• EXERCISE DATA:
⟨
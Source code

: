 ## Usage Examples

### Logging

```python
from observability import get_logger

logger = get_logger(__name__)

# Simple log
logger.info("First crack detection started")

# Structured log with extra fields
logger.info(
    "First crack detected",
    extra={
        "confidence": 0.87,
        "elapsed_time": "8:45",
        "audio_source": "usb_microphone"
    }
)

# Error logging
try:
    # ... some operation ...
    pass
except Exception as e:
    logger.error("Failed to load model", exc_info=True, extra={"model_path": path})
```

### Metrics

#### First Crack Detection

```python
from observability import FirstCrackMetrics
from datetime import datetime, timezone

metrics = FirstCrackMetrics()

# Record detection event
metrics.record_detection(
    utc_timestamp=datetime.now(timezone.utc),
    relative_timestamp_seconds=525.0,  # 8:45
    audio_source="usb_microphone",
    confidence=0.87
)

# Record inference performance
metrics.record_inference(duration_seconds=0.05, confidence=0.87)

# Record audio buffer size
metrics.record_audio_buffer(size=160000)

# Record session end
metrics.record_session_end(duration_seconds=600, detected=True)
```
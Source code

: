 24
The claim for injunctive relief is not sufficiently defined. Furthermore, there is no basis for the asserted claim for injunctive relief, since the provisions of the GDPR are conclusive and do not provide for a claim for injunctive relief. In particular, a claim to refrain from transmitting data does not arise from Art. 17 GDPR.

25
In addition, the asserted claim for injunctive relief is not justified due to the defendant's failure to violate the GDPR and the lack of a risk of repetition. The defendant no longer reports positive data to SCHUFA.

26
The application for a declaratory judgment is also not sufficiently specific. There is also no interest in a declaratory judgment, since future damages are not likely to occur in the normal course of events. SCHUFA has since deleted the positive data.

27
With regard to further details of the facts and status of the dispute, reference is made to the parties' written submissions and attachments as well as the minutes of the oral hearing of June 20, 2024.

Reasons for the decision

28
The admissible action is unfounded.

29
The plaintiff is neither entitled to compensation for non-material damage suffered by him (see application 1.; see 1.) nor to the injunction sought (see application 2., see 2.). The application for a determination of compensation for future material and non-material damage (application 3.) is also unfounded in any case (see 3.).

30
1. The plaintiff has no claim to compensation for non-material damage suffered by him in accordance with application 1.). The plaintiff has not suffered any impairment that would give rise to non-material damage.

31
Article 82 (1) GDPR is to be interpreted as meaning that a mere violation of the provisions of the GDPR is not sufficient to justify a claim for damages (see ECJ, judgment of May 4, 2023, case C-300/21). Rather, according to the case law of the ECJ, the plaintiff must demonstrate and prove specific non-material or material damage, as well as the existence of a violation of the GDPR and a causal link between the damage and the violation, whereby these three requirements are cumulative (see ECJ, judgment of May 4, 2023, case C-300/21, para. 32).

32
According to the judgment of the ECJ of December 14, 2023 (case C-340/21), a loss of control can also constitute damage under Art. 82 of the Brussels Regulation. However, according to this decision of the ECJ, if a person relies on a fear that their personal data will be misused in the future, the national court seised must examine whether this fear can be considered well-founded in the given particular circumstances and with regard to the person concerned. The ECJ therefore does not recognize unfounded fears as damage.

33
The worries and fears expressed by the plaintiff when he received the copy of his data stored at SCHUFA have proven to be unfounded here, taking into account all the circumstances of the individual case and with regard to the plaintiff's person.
⟩
Your task is to retype all of the lines above exactly.

Source code

: ## Usage Examples

### Logging

```python
from observability import get_logger

logger = get_logger(__name__)

# Simple log
logger.info("First crack detection started")

# Structured log with extra fields
logger.info(
    "First crack detected",
    extra={
        "confidence": 0.87,
        "elapsed_time": "8:45",
        "audio_source": "usb_microphone"
    }
)

# Error logging
try:
    # ... some operation ...
    pass
except Exception as e:
    logger.error("Failed to load model", exc_info=True, extra={"model_path": path})
```

### Metrics

#### First Crack Detection

```python
from observability import FirstCrackMetrics
from datetime import datetime, timezone

metrics = FirstCrackMetrics()

# Record detection event
metrics.record_detection(
    utc_timestamp=datetime.now(timezone.utc),
    relative_timestamp_seconds=525.0,  # 8:45
    audio_source="usb_microphone",
    confidence=0.87
)

# Record inference performance
metrics.record_inference(duration_seconds=0.05, confidence=0.87)

# Record audio buffer size
metrics.record_audio_buffer(size=160000)

# Record session end
metrics.record_session_end(duration_seconds=600, detected=True)
```
Source code

: 24
The claim for injunctive relief is not sufficiently defined. Furthermore, there is no basis for the asserted claim for injunctive relief, since the provisions of the GDPR are conclusive and do not provide for a claim for injunctive relief. In particular, a claim to refrain from transmitting data does not arise from Art. 17 GDPR.

25
In addition, the asserted claim for injunctive relief is not justified due to the defendant's failure to violate the GDPR and the lack of a risk of repetition. The defendant no longer reports positive data to SCHUFA.

26
The application for a declaratory judgment is also not sufficiently specific. There is also no interest in a declaratory judgment, since future damages are not likely to occur in the normal course of events. SCHUFA has since deleted the positive data.

27
With regard to further details of the facts and status of the dispute, reference is made to the parties' written submissions and attachments as well as the minutes of the oral hearing of June 20, 2024.

Reasons for the decision

28
The admissible action is unfounded.

29
The plaintiff is neither entitled to compensation for non-material damage suffered by him (see application 1.; see 1.) nor to the injunction sought (see application 2., see 2.). The application for a determination of compensation for future material and non-material damage (application 3.) is also unfounded in any case (see 3.).

30
1. The plaintiff has no claim to compensation for non-material damage suffered by him in accordance with application 1.). The plaintiff has not suffered any impairment that would give rise to non-material damage.

31
Article 82 (1) GDPR is to be interpreted as meaning that a mere violation of the provisions of the GDPR is not sufficient to justify a claim for damages (see ECJ, judgment of May 4, 2023, case C-300/21). Rather, according to the case law of the ECJ, the plaintiff must demonstrate and prove specific non-material or material damage, as well as the existence of a violation of the GDPR and a causal link between the damage and the violation, whereby these three requirements are cumulative (see ECJ, judgment of May 4, 2023, case C-300/21, para. 32).

32
According to the judgment of the ECJ of December 14, 2023 (case C-340/21), a loss of control can also constitute damage under Art. 82 of the Brussels Regulation. However, according to this decision of the ECJ, if a person relies on a fear that their personal data will be misused in the future, the national court seised must examine whether this fear can be considered well-founded in the given particular circumstances and with regard to the person concerned. The ECJ therefore does not recognize unfounded fears as damage.

33
The worries and fears expressed by the plaintiff when he received the copy of his data stored at SCHUFA have proven to be unfounded here, taking into account all the circumstances of the individual case and with regard to the plaintiff's person.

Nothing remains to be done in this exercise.